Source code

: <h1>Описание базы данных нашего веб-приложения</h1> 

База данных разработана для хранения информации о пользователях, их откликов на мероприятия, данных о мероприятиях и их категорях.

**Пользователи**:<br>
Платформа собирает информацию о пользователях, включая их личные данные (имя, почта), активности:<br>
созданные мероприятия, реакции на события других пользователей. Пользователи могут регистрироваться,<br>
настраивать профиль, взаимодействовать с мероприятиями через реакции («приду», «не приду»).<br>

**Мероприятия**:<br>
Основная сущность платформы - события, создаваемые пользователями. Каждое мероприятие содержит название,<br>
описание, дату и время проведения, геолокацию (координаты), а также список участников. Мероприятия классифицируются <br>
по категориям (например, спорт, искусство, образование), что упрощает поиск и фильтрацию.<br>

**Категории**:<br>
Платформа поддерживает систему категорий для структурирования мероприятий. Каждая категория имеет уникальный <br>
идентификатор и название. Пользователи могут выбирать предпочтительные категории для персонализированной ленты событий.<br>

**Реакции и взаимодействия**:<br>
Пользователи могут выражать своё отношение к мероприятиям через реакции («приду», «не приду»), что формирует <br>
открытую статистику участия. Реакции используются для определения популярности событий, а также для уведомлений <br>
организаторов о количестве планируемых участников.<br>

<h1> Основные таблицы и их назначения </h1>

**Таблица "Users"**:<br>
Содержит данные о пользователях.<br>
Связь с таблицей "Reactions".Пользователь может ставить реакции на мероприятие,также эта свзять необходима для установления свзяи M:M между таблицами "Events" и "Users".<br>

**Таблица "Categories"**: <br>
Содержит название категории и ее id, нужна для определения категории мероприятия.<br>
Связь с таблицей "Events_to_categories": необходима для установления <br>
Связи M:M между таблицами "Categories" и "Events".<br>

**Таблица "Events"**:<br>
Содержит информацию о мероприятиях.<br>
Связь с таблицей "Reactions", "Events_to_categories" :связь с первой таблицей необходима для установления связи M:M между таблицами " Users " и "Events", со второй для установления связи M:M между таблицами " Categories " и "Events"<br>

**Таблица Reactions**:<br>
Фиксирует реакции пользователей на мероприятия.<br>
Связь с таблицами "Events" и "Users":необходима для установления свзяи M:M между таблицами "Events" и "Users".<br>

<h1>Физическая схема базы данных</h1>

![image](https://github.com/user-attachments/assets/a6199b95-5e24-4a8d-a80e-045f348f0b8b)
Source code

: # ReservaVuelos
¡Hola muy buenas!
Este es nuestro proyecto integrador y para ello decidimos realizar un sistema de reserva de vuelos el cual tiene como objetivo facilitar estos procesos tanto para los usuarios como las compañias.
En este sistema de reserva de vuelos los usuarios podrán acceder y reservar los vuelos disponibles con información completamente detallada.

→ Task details:
From the listing, reproduce every line where the word "участников" is present.

→ Solved exercise:
описание, дату и время проведения, геолокацию (координаты), а также список участников. Мероприятия классифицируются <br>
организаторов о количестве планируемых участников.<br>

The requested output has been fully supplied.